自分に自信がなく、周囲からどう思われているのかが気になってしまう。目標はなく、目の前のことに追われる日々で不安と悩みが募る一方。。どうしたらこの負のループから抜け出すことができるのか知りたい。
今回はこのような悩みを解決していきます。
大小あれど誰もが悩みや不安を持って生きているかと思います。その大半は他人との人間関係や自身のことであり、一つ解消したと思ったらまた一つ悩みが生まれてと終わりがありません。
生活する上で出会う様々な人間関係の障害を克服するためにぜひおすすめしたいのが「アドラー心理学」です。
ジームント・フロイト、カール・グスタフ・ユングと並んで心理学における巨頭であったアルフレッド・アドラーの思想である、このアドラー心理学とは一体どのようなものなのか、実生活にどのように生きるかを説明していきます。
また、自分に対する「不安」「悩み」がある方はこちらも参考にしてみてください。
詳しくはこちら>>>【今日から使えるアドラー心理学】自己理解を深めて「不安」「悩み」を解消する考え方8選
アドラー心理学とは
アドラー心理学の誕生
アドラー心理学は名前の通りアルフレッド・アドラーによって生み出された思想です。
1870年にウィーン郊外でユダヤ人家系に生まれたアドラーですが、幼い頃から喘息などの持病を持っており体つきも弱かったと言われています。
学校での成績も良かったわけではありませんが、父親の影響により身体障害や劣等感との付き合い方を教わり、精神科医になります。
その後32歳になったアドラーはジームント・フロイト、カール・グスタフ・ユングが在籍する研究会に参加し、交流するようになります。
しかしながら、性欲を重視するフロイトに対して異なる思想を持っていたアドラーは、1911年にフロイトとの対立から決別することとなり、劣等感や優越への意志に着目し、対人関係に重きを置いた思想である心理学を展開します。

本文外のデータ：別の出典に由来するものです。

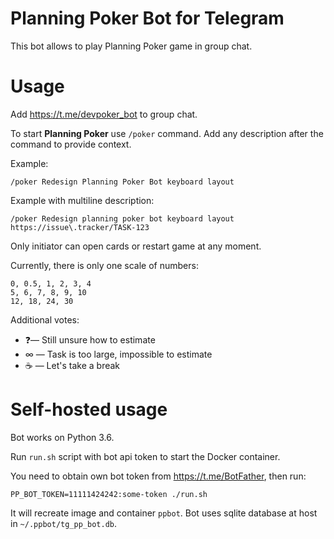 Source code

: # Planning Poker Bot for Telegram

This bot allows to play Planning Poker game in group chat.

# Usage

Add https://t.me/devpoker_bot to group chat.

To start **Planning Poker** use `/poker` command.
Add any description after the command to provide context. 

Example:
```
/poker Redesign Planning Poker Bot keyboard layout
``` 

Example with multiline description:
```
/poker Redesign planning poker bot keyboard layout
https://issue\.tracker/TASK-123
```

Only initiator can open cards or restart game at any moment. 

Currently, there is only one scale of numbers:
```
0, 0.5, 1, 2, 3, 4
5, 6, 7, 8, 9, 10
12, 18, 24, 30
```

Additional votes:
* ❓— Still unsure how to estimate
* ∞ — Task is too large, impossible to estimate
* ☕ — Let's take a break

# Self-hosted usage

Bot works on Python 3.6.

Run `run.sh` script with bot api token to start the Docker container.

You need to obtain own bot token from https://t.me/BotFather, then run:

```shell
PP_BOT_TOKEN=11111424242:some-token ./run.sh
```

It will recreate image and container `ppbot`. Bot uses sqlite database at host in `~/.ppbot/tg_pp_bot.db`.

この心理学はあの世界的なベストセラーである「人を動かす」のデール・カーネギーや「7つの習慣」のスティーブン・コヴィーなどの自己啓発を行う作家たちに大きな影響を与えるようになりました。
アドラー心理学の5大要素
アドラー心理学は下記5つの要素で構成されています。
- 自己決定論
自分の生き方というのは、今いる環境や過去の出来事で決まるのではなく、自分の意志で決めることができる - 目的論
人の行動にはそれを行った原因が必ずあるとする「原因論」ではなく、何かの目的を達成するために人は行動をする - 全体論
肉体と精神、感情と理性のように部分的に分けることはできず、全体で1つとして捉える - 認知論
人は自分の認知できる範囲内で世の中の出来事を、自分の考え方を通して理解し、意味付けする - 対人関係論
人の行動の先には自分を含めた相手が必ずいて、その存在が自分の行動に影響を与える
実生活での取り入れ方
職場や近所との人間関係がうまくいかない場合
- 職場で失敗が続いてしまい、チームメンバーに迷惑を掛けてしまっていると感じ、居心地が悪い
- 考え方の違いで近所の人や同僚と言い争いになって、顔を合わせるのが気まずい
- 相手の物言いに対して不快感を感じて、それ以降その相手を見るとイライラしてしまう
アドラー心理学では「人の行動は、必ず外部環境の影響を受けている」と考えています。
つまり、自分の行動は周囲の人に影響を与えると同時に、周囲の行動は自身に影響を与えているということになります。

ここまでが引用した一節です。